[Problem to solve] Take the entries below and retype them word for word, excluding the images.

── Material provided ──

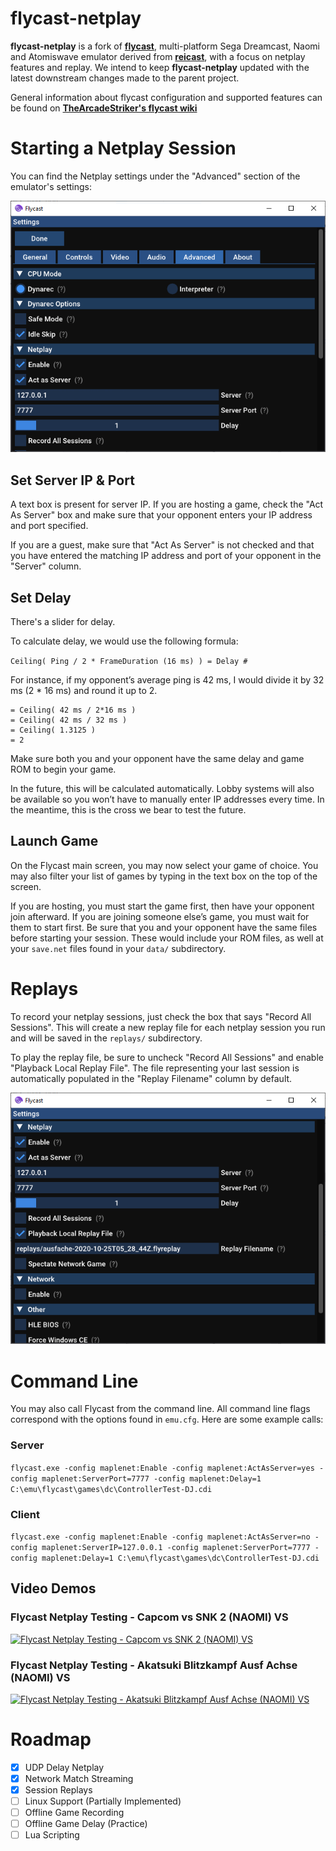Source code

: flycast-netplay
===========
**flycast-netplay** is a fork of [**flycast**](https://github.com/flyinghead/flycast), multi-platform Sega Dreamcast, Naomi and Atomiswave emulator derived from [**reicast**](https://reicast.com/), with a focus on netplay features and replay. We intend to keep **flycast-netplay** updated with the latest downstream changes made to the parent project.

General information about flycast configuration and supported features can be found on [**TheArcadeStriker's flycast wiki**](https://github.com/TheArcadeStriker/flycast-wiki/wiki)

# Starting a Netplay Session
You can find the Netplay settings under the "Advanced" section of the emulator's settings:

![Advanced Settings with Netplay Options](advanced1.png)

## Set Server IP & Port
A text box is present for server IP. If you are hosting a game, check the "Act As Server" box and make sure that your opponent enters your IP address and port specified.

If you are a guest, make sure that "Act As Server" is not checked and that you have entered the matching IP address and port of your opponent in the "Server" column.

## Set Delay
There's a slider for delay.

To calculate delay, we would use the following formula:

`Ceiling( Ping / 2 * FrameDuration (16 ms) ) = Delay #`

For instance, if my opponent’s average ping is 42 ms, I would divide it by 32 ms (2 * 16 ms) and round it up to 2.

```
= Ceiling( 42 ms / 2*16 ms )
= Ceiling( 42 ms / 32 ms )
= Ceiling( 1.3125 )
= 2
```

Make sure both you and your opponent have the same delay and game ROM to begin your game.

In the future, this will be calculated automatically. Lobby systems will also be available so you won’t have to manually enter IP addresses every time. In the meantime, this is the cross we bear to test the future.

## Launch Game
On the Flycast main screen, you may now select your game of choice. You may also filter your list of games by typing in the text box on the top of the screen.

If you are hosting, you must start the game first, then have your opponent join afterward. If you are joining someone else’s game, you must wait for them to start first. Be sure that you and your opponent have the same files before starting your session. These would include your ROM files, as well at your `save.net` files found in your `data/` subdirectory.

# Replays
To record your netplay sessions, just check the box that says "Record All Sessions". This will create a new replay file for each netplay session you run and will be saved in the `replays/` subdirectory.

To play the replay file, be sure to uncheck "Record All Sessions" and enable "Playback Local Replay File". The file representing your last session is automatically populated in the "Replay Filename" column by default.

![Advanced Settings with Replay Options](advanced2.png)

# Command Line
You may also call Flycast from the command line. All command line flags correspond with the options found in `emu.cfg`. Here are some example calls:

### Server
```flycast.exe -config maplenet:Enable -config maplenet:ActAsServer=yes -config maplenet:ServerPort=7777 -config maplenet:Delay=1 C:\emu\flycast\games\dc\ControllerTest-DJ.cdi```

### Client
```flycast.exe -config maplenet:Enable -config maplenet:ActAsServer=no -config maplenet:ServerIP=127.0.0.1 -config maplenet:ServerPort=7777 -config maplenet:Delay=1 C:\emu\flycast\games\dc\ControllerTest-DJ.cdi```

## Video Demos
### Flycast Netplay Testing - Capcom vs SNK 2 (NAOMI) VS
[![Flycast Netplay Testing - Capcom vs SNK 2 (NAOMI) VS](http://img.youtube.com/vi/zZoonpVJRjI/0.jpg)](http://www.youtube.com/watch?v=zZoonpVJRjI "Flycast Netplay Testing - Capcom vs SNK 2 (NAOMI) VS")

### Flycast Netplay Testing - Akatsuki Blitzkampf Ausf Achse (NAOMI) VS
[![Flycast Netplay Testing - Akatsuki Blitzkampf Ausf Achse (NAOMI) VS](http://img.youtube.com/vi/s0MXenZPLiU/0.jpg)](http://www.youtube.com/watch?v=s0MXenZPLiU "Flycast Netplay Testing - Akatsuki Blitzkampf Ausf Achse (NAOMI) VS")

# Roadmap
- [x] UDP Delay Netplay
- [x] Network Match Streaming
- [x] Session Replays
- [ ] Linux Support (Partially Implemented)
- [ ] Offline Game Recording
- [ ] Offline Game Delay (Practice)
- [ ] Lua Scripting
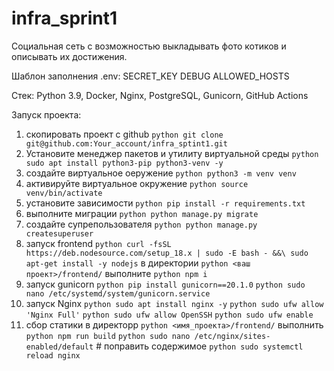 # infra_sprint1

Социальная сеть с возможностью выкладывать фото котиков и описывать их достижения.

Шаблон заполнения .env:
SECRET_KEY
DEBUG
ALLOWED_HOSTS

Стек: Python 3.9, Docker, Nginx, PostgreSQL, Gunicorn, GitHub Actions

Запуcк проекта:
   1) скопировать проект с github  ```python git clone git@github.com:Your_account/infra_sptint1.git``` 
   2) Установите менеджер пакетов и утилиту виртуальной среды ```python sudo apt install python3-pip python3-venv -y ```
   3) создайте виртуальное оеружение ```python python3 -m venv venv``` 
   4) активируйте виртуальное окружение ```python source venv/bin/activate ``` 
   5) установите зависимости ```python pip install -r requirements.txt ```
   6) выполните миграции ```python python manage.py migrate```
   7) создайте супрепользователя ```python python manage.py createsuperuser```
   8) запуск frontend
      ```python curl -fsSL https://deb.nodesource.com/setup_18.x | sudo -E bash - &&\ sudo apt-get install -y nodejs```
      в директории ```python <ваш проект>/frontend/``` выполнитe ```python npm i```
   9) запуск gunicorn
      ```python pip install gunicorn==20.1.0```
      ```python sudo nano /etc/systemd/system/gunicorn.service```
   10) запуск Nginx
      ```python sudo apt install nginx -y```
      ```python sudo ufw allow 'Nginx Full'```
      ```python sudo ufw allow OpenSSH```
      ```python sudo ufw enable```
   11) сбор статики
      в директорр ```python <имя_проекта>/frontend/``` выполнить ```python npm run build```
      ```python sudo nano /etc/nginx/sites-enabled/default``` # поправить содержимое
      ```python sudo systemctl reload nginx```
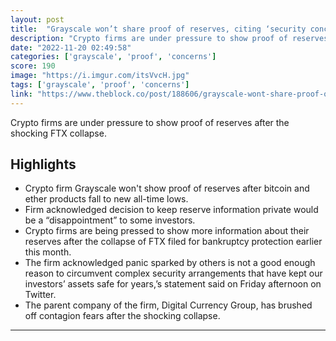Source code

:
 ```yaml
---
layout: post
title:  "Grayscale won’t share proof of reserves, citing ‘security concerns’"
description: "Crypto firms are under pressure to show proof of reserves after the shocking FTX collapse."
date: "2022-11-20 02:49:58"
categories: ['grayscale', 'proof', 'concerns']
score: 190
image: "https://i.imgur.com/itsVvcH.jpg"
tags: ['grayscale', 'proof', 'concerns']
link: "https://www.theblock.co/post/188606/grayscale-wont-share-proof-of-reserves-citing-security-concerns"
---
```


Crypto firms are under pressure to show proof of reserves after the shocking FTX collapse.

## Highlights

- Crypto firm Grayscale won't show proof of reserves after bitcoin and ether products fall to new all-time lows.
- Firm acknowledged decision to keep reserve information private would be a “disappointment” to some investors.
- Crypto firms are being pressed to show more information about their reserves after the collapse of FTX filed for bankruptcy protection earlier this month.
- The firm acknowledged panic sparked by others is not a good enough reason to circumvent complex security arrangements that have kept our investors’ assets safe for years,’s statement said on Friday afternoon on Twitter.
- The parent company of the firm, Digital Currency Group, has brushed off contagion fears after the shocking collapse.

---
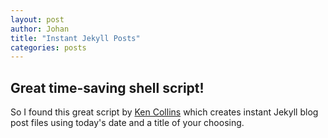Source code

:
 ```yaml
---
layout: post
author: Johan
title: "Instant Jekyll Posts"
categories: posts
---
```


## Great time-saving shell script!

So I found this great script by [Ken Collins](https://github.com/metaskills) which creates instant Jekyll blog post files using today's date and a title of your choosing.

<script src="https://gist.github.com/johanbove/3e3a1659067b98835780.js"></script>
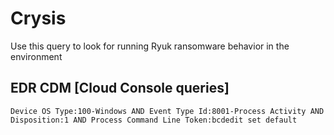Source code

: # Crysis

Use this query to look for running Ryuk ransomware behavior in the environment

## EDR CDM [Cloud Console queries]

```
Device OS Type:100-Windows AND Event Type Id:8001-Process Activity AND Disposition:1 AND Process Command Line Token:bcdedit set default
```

───

[Written solution]
Source code

: flycast-netplay
===========
**flycast-netplay** is a fork of [**flycast**](https://github.com/flyinghead/flycast), multi-platform Sega Dreamcast, Naomi and Atomiswave emulator derived from [**reicast**](https://reicast.com/), with a focus on netplay features and replay. We intend to keep **flycast-netplay** updated with the latest downstream changes made to the parent project.

General information about flycast configuration and supported features can be found on [**TheArcadeStriker's flycast wiki**](https://github.com/TheArcadeStriker/flycast-wiki/wiki)

# Starting a Netplay Session
You can find the Netplay settings under the "Advanced" section of the emulator's settings:

![Advanced Settings with Netplay Options](advanced1.png)

## Set Server IP & Port
A text box is present for server IP. If you are hosting a game, check the "Act As Server" box and make sure that your opponent enters your IP address and port specified.

If you are a guest, make sure that "Act As Server" is not checked and that you have entered the matching IP address and port of your opponent in the "Server" column.

## Set Delay
There's a slider for delay.

To calculate delay, we would use the following formula:

`Ceiling( Ping / 2 * FrameDuration (16 ms) ) = Delay #`

For instance, if my opponent’s average ping is 42 ms, I would divide it by 32 ms (2 * 16 ms) and round it up to 2.

```
= Ceiling( 42 ms / 2*16 ms )
= Ceiling( 42 ms / 32 ms )
= Ceiling( 1.3125 )
= 2
```

Make sure both you and your opponent have the same delay and game ROM to begin your game.

In the future, this will be calculated automatically. Lobby systems will also be available so you won’t have to manually enter IP addresses every time. In the meantime, this is the cross we bear to test the future.

## Launch Game
On the Flycast main screen, you may now select your game of choice. You may also filter your list of games by typing in the text box on the top of the screen.

If you are hosting, you must start the game first, then have your opponent join afterward. If you are joining someone else’s game, you must wait for them to start first. Be sure that you and your opponent have the same files before starting your session. These would include your ROM files, as well at your `save.net` files found in your `data/` subdirectory.

# Replays
To record your netplay sessions, just check the box that says "Record All Sessions". This will create a new replay file for each netplay session you run and will be saved in the `replays/` subdirectory.

To play the replay file, be sure to uncheck "Record All Sessions" and enable "Playback Local Replay File". The file representing your last session is automatically populated in the "Replay Filename" column by default.

![Advanced Settings with Replay Options](advanced2.png)

# Command Line
You may also call Flycast from the command line. All command line flags correspond with the options found in `emu.cfg`. Here are some example calls:

### Server
```flycast.exe -config maplenet:Enable -config maplenet:ActAsServer=yes -config maplenet:ServerPort=7777 -config maplenet:Delay=1 C:\emu\flycast\games\dc\ControllerTest-DJ.cdi```

### Client
```flycast.exe -config maplenet:Enable -config maplenet:ActAsServer=no -config maplenet:ServerIP=127.0.0.1 -config maplenet:ServerPort=7777 -config maplenet:Delay=1 C:\emu\flycast\games\dc\ControllerTest-DJ.cdi```

## Video Demos
### Flycast Netplay Testing - Capcom vs SNK 2 (NAOMI) VS
[![Flycast Netplay Testing - Capcom vs SNK 2 (NAOMI) VS](http://img.youtube.com/vi/zZoonpVJRjI/0.jpg)](http://www.youtube.com/watch?v=zZoonpVJRjI "Flycast Netplay Testing - Capcom vs SNK 2 (NAOMI) VS")

### Flycast Netplay Testing - Akatsuki Blitzkampf Ausf Achse (NAOMI) VS
[![Flycast Netplay Testing - Akatsuki Blitzkampf Ausf Achse (NAOMI) VS](http://img.youtube.com/vi/s0MXenZPLiU/0.jpg)](http://www.youtube.com/watch?v=s0MXenZPLiU "Flycast Netplay Testing - Akatsuki Blitzkampf Ausf Achse (NAOMI) VS")

# Roadmap
- [x] UDP Delay Netplay
- [x] Network Match Streaming
- [x] Session Replays
- [ ] Linux Support (Partially Implemented)
- [ ] Offline Game Recording
- [ ] Offline Game Delay (Practice)
- [ ] Lua Scripting
 # infra_sprint1

Социальная сеть с возможностью выкладывать фото котиков и описывать их достижения.

Шаблон заполнения .env:
SECRET_KEY
DEBUG
ALLOWED_HOSTS

Стек: Python 3.9, Docker, Nginx, PostgreSQL, Gunicorn, GitHub Actions

Запуcк проекта:
   1) скопировать проект с github  ```python git clone git@github.com:Your_account/infra_sptint1.git``` 
   2) Установите менеджер пакетов и утилиту виртуальной среды ```python sudo apt install python3-pip python3-venv -y ```
   3) создайте виртуальное оеружение ```python python3 -m venv venv``` 
   4) активируйте виртуальное окружение ```python source venv/bin/activate ``` 
   5) установите зависимости ```python pip install -r requirements.txt ```
   6) выполните миграции ```python python manage.py migrate```
   7) создайте супрепользователя ```python python manage.py createsuperuser```
   8) запуск frontend
      ```python curl -fsSL https://deb.nodesource.com/setup_18.x | sudo -E bash - &&\ sudo apt-get install -y nodejs```
      в директории ```python <ваш проект>/frontend/``` выполнитe ```python npm i```
   9) запуск gunicorn
      ```python pip install gunicorn==20.1.0```
      ```python sudo nano /etc/systemd/system/gunicorn.service```
   10) запуск Nginx
      ```python sudo apt install nginx -y```
      ```python sudo ufw allow 'Nginx Full'```
      ```python sudo ufw allow OpenSSH```
      ```python sudo ufw enable```
   11) сбор статики
      в директорр ```python <имя_проекта>/frontend/``` выполнить ```python npm run build```
      ```python sudo nano /etc/nginx/sites-enabled/default``` # поправить содержимое
      ```python sudo systemctl reload nginx```
Source code

:
 ```yaml
---
layout: post
title:  "Grayscale won’t share proof of reserves, citing ‘security concerns’"
description: "Crypto firms are under pressure to show proof of reserves after the shocking FTX collapse."
date: "2022-11-20 02:49:58"
categories: ['grayscale', 'proof', 'concerns']
score: 190
image: "https://i.imgur.com/itsVvcH.jpg"
tags: ['grayscale', 'proof', 'concerns']
link: "https://www.theblock.co/post/188606/grayscale-wont-share-proof-of-reserves-citing-security-concerns"
---
```


Crypto firms are under pressure to show proof of reserves after the shocking FTX collapse.

## Highlights

- Crypto firm Grayscale won't show proof of reserves after bitcoin and ether products fall to new all-time lows.
- Firm acknowledged decision to keep reserve information private would be a “disappointment” to some investors.
- Crypto firms are being pressed to show more information about their reserves after the collapse of FTX filed for bankruptcy protection earlier this month.
- The firm acknowledged panic sparked by others is not a good enough reason to circumvent complex security arrangements that have kept our investors’ assets safe for years,’s statement said on Friday afternoon on Twitter.
- The parent company of the firm, Digital Currency Group, has brushed off contagion fears after the shocking collapse.

---
Source code

:
 ```yaml
---
layout: post
author: Johan
title: "Instant Jekyll Posts"
categories: posts
---
```


## Great time-saving shell script!

So I found this great script by [Ken Collins](https://github.com/metaskills) which creates instant Jekyll blog post files using today's date and a title of your choosing.

<script src="https://gist.github.com/johanbove/3e3a1659067b98835780.js"></script>
Source code

: # Crysis

Use this query to look for running Ryuk ransomware behavior in the environment

## EDR CDM [Cloud Console queries]

```
Device OS Type:100-Windows AND Event Type Id:8001-Process Activity AND Disposition:1 AND Process Command Line Token:bcdedit set default
```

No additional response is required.